▶ [RECORDS FOR THIS TASK]:
··········
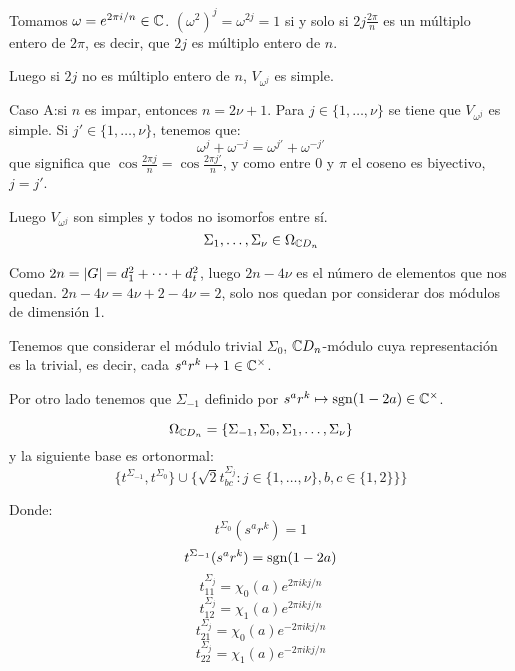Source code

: Tomamos \(\omega =e^{2\pi i/n}\in\mathbb{C}\).
\({(\omega^2)}^j=\omega^{2j}=1\) si y solo si \(2j\frac{2\pi}{n}\)
es un múltiplo entero de \(2\pi\), es decir, que \(2j\) es múltiplo
entero de \(n\).

Luego si \(2j\) no es múltiplo entero de \(n\), \(V_{\omega^j}\) es
simple.

Caso A:\@ si \(n\) es impar, entonces \(n=2\nu+1\). Para
\(j\in\{1,\ldots,\nu\} \) se tiene que \(V_{\omega^j}\) es simple.
Si \(j'\in\{1,\ldots,\nu\} \), tenemos que:
\[
  \omega^j+\omega^{-j}
  =
  \omega^{j'}+\omega^{-j'}
\]
que significa que \(\cos\frac{2\pi j}{n}=\cos\frac{2\pi j'}{n}\), y como
entre 0 y \(\pi\) el coseno es biyectivo, \(j=j'\).

Luego \(V_{\omega^j}\) son simples y todos no isomorfos entre sí.
\[
  \Sigma_1,\ldots,\Sigma_\nu\in\Omega_{\mathbb{C} D_n}
\]

Como \(2n=\left|G\right|=d_1^2+\cdots+d_t^2\), luego \(2n-4\nu\) es el número
de elementos que nos quedan. \(2n-4\nu=4\nu+2-4\nu=2\), solo nos quedan por
considerar dos módulos de dimensión 1.

Tenemos que considerar el módulo trivial \(\Sigma_0\),
\(\mathbb{C} D_n\)-módulo cuya representación es la trivial, es decir,
cada \(s^a r^k\mapsto 1\in\mathbb{C}^\times\).

Por otro lado tenemos que \(\Sigma_{-1}\) definido por
\(s^a r^k\mapsto \operatorname{sgn}(1-2a)\in\mathbb{C}^\times\).

\[
  \Omega_{\mathbb{C} D_n}=
  \{\Sigma_{-1},\Sigma_0,\Sigma_1,\ldots,\Sigma_\nu\}
\]
y la siguiente base es ortonormal:
\[
  \{
    t^{\Sigma_{-1}},t^{\Sigma_0}\}\cup\{\sqrt{2}t^{\Sigma_j}_{bc}:
  j\in\{1,\ldots,\nu\}, b,c\in\{1,2\}\}
  \}
\]

Donde:
\[
  t^{\Sigma_0}(s^a r^k)=1
\]
\[
  t^{\Sigma_{-1}}(s^a r^k)=\operatorname{sgn}(1-2a)
\]
\[
  t^{\Sigma_j}_{11}
  = \chi_0(a)e^{2\pi i kj/n}
\]
\[
  t^{\Sigma_j}_{12}
  = \chi_1(a)e^{2\pi i kj/n}
\]
\[
  t^{\Sigma_j}_{21}
  = \chi_0(a)e^{-2\pi i kj/n}
\]
\[
  t^{\Sigma_j}_{22}
  = \chi_1(a)e^{-2\pi i kj/n}
\]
··········
▶ [TASK REQUIREMENTS]: Take every line above where "operatorname" appears and copy it.

▶ [RESULT FOR THIS TASK]:
\(s^a r^k\mapsto \operatorname{sgn}(1-2a)\in\mathbb{C}^\times\).
  t^{\Sigma_{-1}}(s^a r^k)=\operatorname{sgn}(1-2a)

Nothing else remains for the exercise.